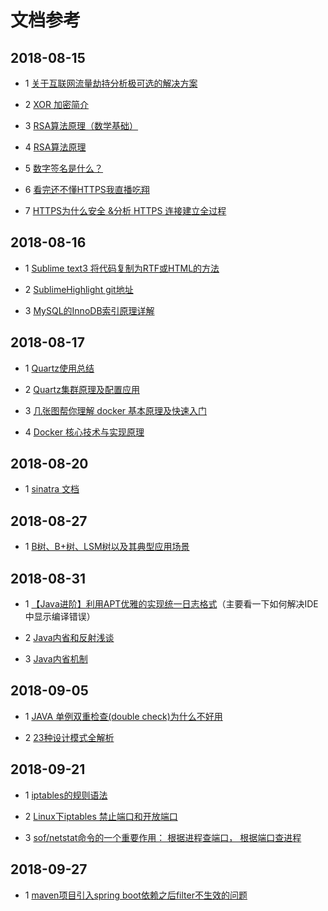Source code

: 文档参考
=================

## 2018-08-15

- 1 [关于互联网流量劫持分析极可选的解决方案](https://my.oschina.net/leejun2005/blog/614612)

- 2 [XOR 加密简介](http://www.ruanyifeng.com/blog/2017/05/xor.html)

- 3 [RSA算法原理（数学基础）](http://www.ruanyifeng.com/blog/2013/06/rsa_algorithm_part_one.html)

- 4 [RSA算法原理](http://www.ruanyifeng.com/blog/2013/07/rsa_algorithm_part_two.html)

- 5 [数字签名是什么？](http://www.ruanyifeng.com/blog/2011/08/what_is_a_digital_signature.html)

- 6 [看完还不懂HTTPS我直播吃翔](https://blog.csdn.net/winwill2012/article/details/71774469)

- 7 [HTTPS为什么安全 &分析 HTTPS 连接建立全过程](https://www.jianshu.com/p/0d8575b132a8)

## 2018-08-16

- 1 [Sublime text3 将代码复制为RTF或HTML的方法](https://www.jianshu.com/p/bea2ea00e76d)

- 2 [SublimeHighlight git地址](https://github.com/n1k0/SublimeHighlight/)

- 3 [MySQL的InnoDB索引原理详解](http://www.admin10000.com/document/5372.html)

## 2018-08-17

- 1 [Quartz使用总结](https://www.cnblogs.com/drift-ice/p/3817269.html)

- 2 [Quartz集群原理及配置应用](https://www.cnblogs.com/zhenyuyaodidiao/p/4755649.html)

- 3 [几张图帮你理解 docker 基本原理及快速入门](https://www.cnblogs.com/SzeCheng/p/6822905.html)

- 4 [Docker 核心技术与实现原理](https://draveness.me/docker)

## 2018-08-20

- 1 [sinatra 文档](https://www.simapple.com/sinatra-chinese-doc)

## 2018-08-27

- 1 [B树、B+树、LSM树以及其典型应用场景](https://blog.csdn.net/u010853261/article/details/78217823)

## 2018-08-31

- 1 [【Java进阶】利用APT优雅的实现统一日志格式](http://emacoo.cn/coding/java-apt-logging/)（主要看一下如何解决IDE中显示编译错误）

- 2 [Java内省和反射浅谈](https://www.cnblogs.com/winclpt/articles/7405271.html)

- 3 [Java内省机制](https://blog.csdn.net/u010445297/article/details/60967146)

## 2018-09-05

- 1 [JAVA 单例双重检查(double check)为什么不好用](https://blog.csdn.net/anjxue/article/details/51038466)

- 2 [23种设计模式全解析](https://www.cnblogs.com/geek6/p/3951677.html)

## 2018-09-21

- 1 [iptables的规则语法](https://blog.csdn.net/junjieguo/article/details/7478295)

- 2 [Linux下iptables 禁止端口和开放端口](https://www.cnblogs.com/zongfa/p/7967935.html)

- 3 [sof/netstat命令的一个重要作用： 根据进程查端口， 根据端口查进程](https://blog.csdn.net/stpeace/article/details/69934763)

## 2018-09-27

- 1 [maven项目引入spring boot依赖之后filter不生效的问题](https://blog.csdn.net/mn960mn/article/details/78834875)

▶ What is required
Omit the pictures, then output the rest of the listing exactly.

▶ Written answer
Source code

: 文档参考
=================

## 2018-08-15

- 1 [关于互联网流量劫持分析极可选的解决方案](https://my.oschina.net/leejun2005/blog/614612)

- 2 [XOR 加密简介](http://www.ruanyifeng.com/blog/2017/05/xor.html)

- 3 [RSA算法原理（数学基础）](http://www.ruanyifeng.com/blog/2013/06/rsa_algorithm_part_one.html)

- 4 [RSA算法原理](http://www.ruanyifeng.com/blog/2013/07/rsa_algorithm_part_two.html)

- 5 [数字签名是什么？](http://www.ruanyifeng.com/blog/2011/08/what_is_a_digital_signature.html)

- 6 [看完还不懂HTTPS我直播吃翔](https://blog.csdn.net/winwill2012/article/details/71774469)

- 7 [HTTPS为什么安全 &分析 HTTPS 连接建立全过程](https://www.jianshu.com/p/0d8575b132a8)

## 2018-08-16

- 1 [Sublime text3 将代码复制为RTF或HTML的方法](https://www.jianshu.com/p/bea2ea00e76d)

- 2 [SublimeHighlight git地址](https://github.com/n1k0/SublimeHighlight/)

- 3 [MySQL的InnoDB索引原理详解](http://www.admin10000.com/document/5372.html)

## 2018-08-17

- 1 [Quartz使用总结](https://www.cnblogs.com/drift-ice/p/3817269.html)

- 2 [Quartz集群原理及配置应用](https://www.cnblogs.com/zhenyuyaodidiao/p/4755649.html)

- 3 [几张图帮你理解 docker 基本原理及快速入门](https://www.cnblogs.com/SzeCheng/p/6822905.html)

- 4 [Docker 核心技术与实现原理](https://draveness.me/docker)

## 2018-08-20

- 1 [sinatra 文档](https://www.simapple.com/sinatra-chinese-doc)

## 2018-08-27

- 1 [B树、B+树、LSM树以及其典型应用场景](https://blog.csdn.net/u010853261/article/details/78217823)

## 2018-08-31

- 1 [【Java进阶】利用APT优雅的实现统一日志格式](http://emacoo.cn/coding/java-apt-logging/)（主要看一下如何解决IDE中显示编译错误）

- 2 [Java内省和反射浅谈](https://www.cnblogs.com/winclpt/articles/7405271.html)

- 3 [Java内省机制](https://blog.csdn.net/u010445297/article/details/60967146)

## 2018-09-05

- 1 [JAVA 单例双重检查(double check)为什么不好用](https://blog.csdn.net/anjxue/article/details/51038466)

- 2 [23种设计模式全解析](https://www.cnblogs.com/geek6/p/3951677.html)

## 2018-09-21

- 1 [iptables的规则语法](https://blog.csdn.net/junjieguo/article/details/7478295)

- 2 [Linux下iptables 禁止端口和开放端口](https://www.cnblogs.com/zongfa/p/7967935.html)

- 3 [sof/netstat命令的一个重要作用： 根据进程查端口， 根据端口查进程](https://blog.csdn.net/stpeace/article/details/69934763)

## 2018-09-27

- 1 [maven项目引入spring boot依赖之后filter不生效的问题](https://blog.csdn.net/mn960mn/article/details/78834875)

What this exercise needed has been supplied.